====== Material for the task ======

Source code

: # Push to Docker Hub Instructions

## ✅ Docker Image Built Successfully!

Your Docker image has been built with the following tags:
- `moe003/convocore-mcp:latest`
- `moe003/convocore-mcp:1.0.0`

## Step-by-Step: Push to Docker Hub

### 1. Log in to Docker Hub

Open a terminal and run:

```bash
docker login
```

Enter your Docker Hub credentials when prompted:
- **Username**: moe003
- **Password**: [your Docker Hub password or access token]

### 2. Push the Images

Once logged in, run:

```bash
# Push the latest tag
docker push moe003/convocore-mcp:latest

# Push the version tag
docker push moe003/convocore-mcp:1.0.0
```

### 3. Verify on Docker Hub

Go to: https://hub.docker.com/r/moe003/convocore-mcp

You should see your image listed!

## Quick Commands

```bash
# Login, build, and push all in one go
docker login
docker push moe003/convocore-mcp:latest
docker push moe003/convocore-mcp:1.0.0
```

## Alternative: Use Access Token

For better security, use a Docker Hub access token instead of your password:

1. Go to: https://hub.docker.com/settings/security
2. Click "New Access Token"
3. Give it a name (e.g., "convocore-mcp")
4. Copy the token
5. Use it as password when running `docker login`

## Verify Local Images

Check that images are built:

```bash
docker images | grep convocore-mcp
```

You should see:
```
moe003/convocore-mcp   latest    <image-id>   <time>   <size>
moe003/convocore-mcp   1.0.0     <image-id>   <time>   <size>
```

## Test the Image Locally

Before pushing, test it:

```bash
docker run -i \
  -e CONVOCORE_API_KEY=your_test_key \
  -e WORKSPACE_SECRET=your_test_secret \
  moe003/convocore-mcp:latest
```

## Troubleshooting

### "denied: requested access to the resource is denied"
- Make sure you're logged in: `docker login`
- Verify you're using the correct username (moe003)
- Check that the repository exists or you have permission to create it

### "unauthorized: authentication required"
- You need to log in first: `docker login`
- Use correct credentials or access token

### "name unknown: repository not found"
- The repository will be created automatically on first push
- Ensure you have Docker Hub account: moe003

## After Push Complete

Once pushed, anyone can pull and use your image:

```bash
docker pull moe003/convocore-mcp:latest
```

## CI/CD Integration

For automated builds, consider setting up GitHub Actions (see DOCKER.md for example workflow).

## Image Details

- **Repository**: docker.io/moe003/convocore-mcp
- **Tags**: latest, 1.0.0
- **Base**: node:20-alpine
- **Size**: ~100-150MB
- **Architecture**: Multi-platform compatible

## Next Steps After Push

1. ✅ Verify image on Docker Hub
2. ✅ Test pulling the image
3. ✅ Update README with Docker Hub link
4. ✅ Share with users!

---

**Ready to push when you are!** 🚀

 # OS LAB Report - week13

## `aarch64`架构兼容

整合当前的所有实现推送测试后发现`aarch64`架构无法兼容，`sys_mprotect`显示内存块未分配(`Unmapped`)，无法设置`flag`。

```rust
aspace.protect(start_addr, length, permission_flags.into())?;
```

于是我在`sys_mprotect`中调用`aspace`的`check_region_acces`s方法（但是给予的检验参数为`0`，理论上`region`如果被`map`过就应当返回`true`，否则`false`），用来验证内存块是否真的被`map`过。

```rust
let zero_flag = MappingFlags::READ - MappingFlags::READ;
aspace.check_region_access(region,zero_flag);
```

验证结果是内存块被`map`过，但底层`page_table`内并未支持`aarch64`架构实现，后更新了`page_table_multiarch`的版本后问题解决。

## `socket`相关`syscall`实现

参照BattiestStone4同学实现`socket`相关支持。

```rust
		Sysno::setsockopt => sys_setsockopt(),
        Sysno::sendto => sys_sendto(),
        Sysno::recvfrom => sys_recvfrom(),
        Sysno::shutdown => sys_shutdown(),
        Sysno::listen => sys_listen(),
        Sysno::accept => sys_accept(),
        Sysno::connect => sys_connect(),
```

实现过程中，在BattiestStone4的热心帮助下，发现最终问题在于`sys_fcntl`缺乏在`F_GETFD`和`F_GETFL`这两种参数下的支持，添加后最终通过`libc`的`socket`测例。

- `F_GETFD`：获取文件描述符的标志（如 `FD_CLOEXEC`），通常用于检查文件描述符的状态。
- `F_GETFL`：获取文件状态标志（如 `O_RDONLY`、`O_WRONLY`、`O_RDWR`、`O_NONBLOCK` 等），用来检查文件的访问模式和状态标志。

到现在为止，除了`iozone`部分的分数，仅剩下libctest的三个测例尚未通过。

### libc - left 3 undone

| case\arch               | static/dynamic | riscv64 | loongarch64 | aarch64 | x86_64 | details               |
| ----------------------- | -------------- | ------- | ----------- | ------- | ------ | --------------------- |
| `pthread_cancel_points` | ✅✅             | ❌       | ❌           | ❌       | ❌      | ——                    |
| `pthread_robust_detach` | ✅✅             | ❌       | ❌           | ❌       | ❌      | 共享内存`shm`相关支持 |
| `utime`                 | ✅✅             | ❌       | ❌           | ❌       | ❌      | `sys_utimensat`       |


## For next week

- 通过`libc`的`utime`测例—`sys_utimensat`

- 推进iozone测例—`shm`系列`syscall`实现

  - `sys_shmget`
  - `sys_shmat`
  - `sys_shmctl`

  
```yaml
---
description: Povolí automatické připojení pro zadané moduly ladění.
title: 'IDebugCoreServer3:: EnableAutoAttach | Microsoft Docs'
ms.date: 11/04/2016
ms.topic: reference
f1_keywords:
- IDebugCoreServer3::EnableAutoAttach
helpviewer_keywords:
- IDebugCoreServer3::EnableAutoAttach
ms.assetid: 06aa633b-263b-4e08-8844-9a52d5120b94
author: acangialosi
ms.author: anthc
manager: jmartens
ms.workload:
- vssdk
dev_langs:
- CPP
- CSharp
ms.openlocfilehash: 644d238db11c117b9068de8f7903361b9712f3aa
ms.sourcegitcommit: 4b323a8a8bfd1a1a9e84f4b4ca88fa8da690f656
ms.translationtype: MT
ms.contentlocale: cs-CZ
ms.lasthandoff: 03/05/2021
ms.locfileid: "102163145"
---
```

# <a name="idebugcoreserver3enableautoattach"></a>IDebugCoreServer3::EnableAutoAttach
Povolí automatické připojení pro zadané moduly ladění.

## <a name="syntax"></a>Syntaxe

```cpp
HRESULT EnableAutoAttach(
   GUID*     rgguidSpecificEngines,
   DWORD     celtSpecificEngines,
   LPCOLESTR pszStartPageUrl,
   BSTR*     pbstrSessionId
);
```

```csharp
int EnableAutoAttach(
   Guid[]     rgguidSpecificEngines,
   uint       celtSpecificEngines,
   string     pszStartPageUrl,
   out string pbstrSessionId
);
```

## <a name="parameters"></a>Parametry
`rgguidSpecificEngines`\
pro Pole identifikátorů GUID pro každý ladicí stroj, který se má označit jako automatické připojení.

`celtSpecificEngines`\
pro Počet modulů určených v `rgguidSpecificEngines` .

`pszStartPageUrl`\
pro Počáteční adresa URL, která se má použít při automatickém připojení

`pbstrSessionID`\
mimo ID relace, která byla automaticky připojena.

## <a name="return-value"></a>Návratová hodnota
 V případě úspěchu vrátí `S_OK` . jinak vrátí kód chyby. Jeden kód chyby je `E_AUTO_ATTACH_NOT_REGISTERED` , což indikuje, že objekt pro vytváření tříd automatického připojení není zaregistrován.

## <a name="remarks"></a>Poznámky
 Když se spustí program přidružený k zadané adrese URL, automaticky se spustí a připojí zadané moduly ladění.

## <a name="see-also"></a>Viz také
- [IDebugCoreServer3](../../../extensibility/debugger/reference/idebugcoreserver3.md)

======

[Your goal] Reproduce the listing above exactly, but only from its first line through the line holding "For better security, use"; both of those lines are included.

[Final answer]
Source code

: # Push to Docker Hub Instructions

## ✅ Docker Image Built Successfully!

Your Docker image has been built with the following tags:
- `moe003/convocore-mcp:latest`
- `moe003/convocore-mcp:1.0.0`

## Step-by-Step: Push to Docker Hub

### 1. Log in to Docker Hub

Open a terminal and run:

```bash
docker login
```

Enter your Docker Hub credentials when prompted:
- **Username**: moe003
- **Password**: [your Docker Hub password or access token]

### 2. Push the Images

Once logged in, run:

```bash
# Push the latest tag
docker push moe003/convocore-mcp:latest

# Push the version tag
docker push moe003/convocore-mcp:1.0.0
```

### 3. Verify on Docker Hub

Go to: https://hub.docker.com/r/moe003/convocore-mcp

You should see your image listed!

## Quick Commands

```bash
# Login, build, and push all in one go
docker login
docker push moe003/convocore-mcp:latest
docker push moe003/convocore-mcp:1.0.0
```

## Alternative: Use Access Token

For better security, use a Docker Hub access token instead of your password:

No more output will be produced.